Word for word, transcribe the data below from the line with "- **更好的用户体验**：" to the line with "最后再次强调一下，无论是购买", keeping both of those lines.

(Dataset entries)
....

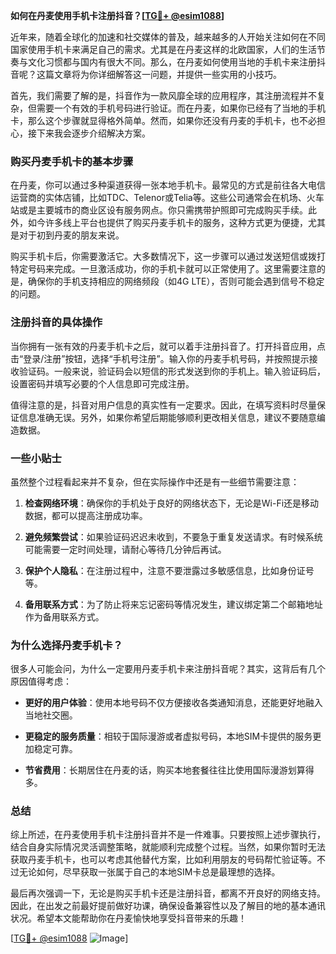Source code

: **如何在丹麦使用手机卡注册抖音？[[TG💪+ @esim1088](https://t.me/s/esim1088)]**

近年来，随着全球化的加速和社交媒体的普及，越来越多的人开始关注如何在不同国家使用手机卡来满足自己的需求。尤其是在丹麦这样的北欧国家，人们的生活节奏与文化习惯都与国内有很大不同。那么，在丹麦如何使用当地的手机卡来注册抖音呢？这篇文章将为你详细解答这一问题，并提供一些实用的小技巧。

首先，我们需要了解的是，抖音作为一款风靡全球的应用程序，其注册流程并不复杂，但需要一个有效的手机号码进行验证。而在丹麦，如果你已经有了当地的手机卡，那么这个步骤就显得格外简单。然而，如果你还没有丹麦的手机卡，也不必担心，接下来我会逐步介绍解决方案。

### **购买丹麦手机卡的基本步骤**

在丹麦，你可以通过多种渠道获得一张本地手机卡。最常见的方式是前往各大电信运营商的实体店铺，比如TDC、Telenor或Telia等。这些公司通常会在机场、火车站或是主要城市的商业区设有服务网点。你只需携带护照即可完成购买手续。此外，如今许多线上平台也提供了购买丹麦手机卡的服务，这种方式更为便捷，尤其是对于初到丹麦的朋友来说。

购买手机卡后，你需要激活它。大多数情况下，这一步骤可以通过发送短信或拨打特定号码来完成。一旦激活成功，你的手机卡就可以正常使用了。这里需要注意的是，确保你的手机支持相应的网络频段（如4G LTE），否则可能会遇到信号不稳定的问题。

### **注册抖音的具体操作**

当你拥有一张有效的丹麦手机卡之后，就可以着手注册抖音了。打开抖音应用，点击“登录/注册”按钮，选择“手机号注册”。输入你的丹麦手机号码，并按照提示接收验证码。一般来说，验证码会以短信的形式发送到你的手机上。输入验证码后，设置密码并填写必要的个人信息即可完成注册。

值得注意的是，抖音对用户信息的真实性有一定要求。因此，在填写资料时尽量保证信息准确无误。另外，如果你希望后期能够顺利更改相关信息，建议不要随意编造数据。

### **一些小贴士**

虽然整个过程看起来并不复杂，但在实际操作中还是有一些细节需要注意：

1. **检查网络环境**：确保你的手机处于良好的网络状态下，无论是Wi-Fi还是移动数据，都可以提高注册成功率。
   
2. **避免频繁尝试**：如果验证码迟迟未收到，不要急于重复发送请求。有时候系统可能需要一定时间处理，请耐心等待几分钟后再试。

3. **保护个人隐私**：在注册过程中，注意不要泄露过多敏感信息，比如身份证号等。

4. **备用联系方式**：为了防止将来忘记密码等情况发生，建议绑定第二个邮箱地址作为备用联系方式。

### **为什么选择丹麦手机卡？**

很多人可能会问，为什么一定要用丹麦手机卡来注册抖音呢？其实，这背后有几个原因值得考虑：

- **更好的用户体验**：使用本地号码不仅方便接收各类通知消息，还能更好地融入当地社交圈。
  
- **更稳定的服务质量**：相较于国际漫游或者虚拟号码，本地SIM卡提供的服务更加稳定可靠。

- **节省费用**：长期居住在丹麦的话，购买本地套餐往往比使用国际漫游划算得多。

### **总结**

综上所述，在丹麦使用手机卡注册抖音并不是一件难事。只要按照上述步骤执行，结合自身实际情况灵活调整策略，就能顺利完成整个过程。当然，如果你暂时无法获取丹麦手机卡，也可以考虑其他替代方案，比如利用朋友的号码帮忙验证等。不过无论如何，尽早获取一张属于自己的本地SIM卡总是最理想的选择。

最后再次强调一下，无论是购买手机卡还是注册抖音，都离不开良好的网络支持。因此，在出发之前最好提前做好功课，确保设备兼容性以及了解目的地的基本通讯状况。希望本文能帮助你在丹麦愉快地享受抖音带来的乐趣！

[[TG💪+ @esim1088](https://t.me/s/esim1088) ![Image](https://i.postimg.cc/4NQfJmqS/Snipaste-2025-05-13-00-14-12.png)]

....

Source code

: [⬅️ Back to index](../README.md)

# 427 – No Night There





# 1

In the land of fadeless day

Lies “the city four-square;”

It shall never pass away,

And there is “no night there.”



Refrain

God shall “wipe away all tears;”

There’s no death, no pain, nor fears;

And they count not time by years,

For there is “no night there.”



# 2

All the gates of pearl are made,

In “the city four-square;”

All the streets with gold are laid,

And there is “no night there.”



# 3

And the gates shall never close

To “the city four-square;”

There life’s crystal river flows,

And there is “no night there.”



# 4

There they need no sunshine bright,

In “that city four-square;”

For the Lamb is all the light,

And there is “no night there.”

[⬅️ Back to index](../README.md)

....

* Written answer
- **更好的用户体验**：使用本地号码不仅方便接收各类通知消息，还能更好地融入当地社交圈。
  
- **更稳定的服务质量**：相较于国际漫游或者虚拟号码，本地SIM卡提供的服务更加稳定可靠。

- **节省费用**：长期居住在丹麦的话，购买本地套餐往往比使用国际漫游划算得多。

### **总结**

综上所述，在丹麦使用手机卡注册抖音并不是一件难事。只要按照上述步骤执行，结合自身实际情况灵活调整策略，就能顺利完成整个过程。当然，如果你暂时无法获取丹麦手机卡，也可以考虑其他替代方案，比如利用朋友的号码帮忙验证等。不过无论如何，尽早获取一张属于自己的本地SIM卡总是最理想的选择。

最后再次强调一下，无论是购买手机卡还是注册抖音，都离不开良好的网络支持。因此，在出发之前最好提前做好功课，确保设备兼容性以及了解目的地的基本通讯状况。希望本文能帮助你在丹麦愉快地享受抖音带来的乐趣！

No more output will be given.